E An informal analysis of number of speakers per phonetic study by year and endangerment status

This analysis is based on the dataset used in Roettger & Gordon (2017) and Gordon & Roettger (2017), Gordon & Roettger (2018).29 The dataset contains information on number of participants from 113 studies, published between 1955 and 2017 (the majority of the studies are within the range 1990–2017).

The median number of speakers per study across the entire dataset is 5. The histogram below shows that most studies have 10 speakers or less, and that there are a few outliers with 30-40 speakers.

The following plot shows the number of speakers across publication year. There is a tendency for an increase in number of speakers, although the trend is not particularly marked.

The following bar chart shows the median number of speakers in studies grouped by linguistic affiliation. The colour of the bars indicates the number of studies. Indo-European languages stand out in terms of number of studies (> 30), but the median number of speakers in this family does not fare much better than other less-reachable families.

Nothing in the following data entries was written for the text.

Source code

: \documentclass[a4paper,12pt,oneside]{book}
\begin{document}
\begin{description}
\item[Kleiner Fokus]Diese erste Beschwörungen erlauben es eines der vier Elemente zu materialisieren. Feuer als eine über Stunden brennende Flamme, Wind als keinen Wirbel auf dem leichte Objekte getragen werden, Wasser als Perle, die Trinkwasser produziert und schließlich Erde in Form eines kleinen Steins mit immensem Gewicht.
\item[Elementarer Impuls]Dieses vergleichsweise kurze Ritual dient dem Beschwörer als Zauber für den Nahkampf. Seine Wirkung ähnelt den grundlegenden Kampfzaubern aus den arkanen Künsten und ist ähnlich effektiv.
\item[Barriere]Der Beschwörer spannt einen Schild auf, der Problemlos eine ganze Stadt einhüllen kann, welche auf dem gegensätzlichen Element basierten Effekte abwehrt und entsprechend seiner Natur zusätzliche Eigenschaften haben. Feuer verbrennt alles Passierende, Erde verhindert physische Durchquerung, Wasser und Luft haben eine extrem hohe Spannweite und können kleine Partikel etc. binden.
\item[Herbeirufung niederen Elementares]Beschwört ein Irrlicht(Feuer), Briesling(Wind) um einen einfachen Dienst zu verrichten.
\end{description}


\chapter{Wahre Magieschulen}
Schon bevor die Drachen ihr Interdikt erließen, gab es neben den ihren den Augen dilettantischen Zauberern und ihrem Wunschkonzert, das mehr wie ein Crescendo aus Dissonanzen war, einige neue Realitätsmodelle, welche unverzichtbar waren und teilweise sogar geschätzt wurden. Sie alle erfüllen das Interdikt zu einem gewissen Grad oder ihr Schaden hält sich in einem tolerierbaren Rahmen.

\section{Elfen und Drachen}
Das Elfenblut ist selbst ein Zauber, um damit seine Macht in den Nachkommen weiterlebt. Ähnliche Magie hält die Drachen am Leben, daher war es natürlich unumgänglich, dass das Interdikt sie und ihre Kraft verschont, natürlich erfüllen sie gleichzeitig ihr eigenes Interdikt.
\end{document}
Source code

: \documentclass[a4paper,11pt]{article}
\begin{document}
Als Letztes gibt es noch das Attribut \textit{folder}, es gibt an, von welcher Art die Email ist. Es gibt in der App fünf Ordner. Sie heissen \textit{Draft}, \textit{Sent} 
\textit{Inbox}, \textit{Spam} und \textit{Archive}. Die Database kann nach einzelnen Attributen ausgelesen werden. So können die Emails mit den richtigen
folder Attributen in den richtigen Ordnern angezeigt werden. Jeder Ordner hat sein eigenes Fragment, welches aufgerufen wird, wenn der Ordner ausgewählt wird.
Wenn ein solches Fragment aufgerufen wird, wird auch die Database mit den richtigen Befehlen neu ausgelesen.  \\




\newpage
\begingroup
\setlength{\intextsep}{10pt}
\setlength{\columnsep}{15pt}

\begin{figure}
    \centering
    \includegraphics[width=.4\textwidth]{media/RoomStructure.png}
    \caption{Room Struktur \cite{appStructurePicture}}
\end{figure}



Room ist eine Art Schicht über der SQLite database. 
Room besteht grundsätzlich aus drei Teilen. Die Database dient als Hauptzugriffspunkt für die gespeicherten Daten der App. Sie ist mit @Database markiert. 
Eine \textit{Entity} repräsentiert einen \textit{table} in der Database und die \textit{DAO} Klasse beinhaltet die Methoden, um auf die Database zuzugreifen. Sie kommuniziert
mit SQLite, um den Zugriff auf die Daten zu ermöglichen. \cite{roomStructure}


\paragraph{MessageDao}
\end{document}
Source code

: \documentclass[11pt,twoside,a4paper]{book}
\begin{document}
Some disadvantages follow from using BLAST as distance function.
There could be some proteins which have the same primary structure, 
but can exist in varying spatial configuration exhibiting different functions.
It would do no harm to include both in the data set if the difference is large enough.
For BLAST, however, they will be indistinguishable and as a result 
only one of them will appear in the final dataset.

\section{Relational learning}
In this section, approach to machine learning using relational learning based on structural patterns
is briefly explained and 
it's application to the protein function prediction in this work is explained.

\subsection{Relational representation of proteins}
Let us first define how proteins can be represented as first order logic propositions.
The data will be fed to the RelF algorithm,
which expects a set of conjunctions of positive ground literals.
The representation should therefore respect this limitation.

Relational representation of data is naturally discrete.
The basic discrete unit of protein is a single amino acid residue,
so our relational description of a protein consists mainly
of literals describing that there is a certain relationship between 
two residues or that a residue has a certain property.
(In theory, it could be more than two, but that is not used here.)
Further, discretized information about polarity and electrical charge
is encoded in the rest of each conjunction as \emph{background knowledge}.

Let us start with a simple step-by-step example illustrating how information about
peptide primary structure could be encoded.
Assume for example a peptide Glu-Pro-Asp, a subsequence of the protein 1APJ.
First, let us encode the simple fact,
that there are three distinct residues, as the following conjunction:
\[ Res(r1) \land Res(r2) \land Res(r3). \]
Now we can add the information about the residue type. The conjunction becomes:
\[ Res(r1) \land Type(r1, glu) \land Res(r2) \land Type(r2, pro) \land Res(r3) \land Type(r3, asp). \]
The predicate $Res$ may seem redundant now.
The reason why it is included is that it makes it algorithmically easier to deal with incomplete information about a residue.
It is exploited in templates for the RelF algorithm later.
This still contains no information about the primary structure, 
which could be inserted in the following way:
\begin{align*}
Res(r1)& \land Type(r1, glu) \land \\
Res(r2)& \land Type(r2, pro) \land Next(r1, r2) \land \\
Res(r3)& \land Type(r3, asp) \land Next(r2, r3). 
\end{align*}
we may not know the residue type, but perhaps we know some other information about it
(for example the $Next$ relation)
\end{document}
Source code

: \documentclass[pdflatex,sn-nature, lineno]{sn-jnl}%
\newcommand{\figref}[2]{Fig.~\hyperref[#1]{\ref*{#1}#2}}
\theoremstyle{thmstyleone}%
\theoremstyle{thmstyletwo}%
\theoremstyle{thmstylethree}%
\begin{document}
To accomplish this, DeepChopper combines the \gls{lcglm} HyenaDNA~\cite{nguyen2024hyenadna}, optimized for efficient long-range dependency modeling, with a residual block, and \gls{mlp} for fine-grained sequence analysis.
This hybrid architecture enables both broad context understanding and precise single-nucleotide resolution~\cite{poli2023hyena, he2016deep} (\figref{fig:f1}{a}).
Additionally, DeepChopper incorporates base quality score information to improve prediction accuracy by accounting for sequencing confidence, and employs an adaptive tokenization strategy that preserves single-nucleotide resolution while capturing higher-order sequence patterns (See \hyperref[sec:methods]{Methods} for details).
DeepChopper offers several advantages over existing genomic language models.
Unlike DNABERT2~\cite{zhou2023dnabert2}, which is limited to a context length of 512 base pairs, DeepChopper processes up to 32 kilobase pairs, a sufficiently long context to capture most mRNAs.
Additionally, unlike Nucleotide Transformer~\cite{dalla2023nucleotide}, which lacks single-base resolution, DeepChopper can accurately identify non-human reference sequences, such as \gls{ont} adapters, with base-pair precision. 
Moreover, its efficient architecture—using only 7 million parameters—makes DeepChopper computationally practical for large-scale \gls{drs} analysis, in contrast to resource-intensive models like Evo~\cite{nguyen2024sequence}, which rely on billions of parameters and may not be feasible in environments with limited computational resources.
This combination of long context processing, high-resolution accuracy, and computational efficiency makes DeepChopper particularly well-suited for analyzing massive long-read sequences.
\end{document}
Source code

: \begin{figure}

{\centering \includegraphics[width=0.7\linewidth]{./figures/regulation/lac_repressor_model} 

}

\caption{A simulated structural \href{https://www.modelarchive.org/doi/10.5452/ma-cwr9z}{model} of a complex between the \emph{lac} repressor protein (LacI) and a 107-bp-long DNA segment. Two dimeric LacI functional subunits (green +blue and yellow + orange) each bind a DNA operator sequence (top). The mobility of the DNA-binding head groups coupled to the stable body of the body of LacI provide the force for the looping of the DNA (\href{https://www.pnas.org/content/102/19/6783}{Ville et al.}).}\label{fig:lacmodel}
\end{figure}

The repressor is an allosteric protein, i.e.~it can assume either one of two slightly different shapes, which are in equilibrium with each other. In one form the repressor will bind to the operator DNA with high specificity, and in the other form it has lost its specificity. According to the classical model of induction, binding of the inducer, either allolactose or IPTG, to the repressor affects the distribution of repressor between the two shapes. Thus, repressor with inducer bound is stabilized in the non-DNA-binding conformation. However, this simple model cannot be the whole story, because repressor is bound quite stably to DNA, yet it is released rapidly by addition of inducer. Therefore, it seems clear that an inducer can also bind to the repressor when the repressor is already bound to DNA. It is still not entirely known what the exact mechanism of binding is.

## `summarise()` ungrouping output (override with `.groups` argument)

Information on the endangerment status of the languages in the dataset was obtained from GlottoLog.30 The following strip chart shows the number of speakers for each of the studies (each point) categorised by the endangerment of the target language. With the caveat that there are more studies on safe languages, there is a trend of decreasing number of speakers from safe, to vulnerable, to definitely endangered languages. The very low number of studies on languages of greater endangerment status makes it harder to establish patterns. Note also that the decreasing trend is in fact small (1/2 speakers).

While generalisations based on this cursory analysis would not be wise, there seems to be a tendency for studies to have a very low number of speakers (median 5 speakers per study). The majority of studies analysed data from 10 speakers or less. This estimate is independent of publication year and endangerment status of the language enquired.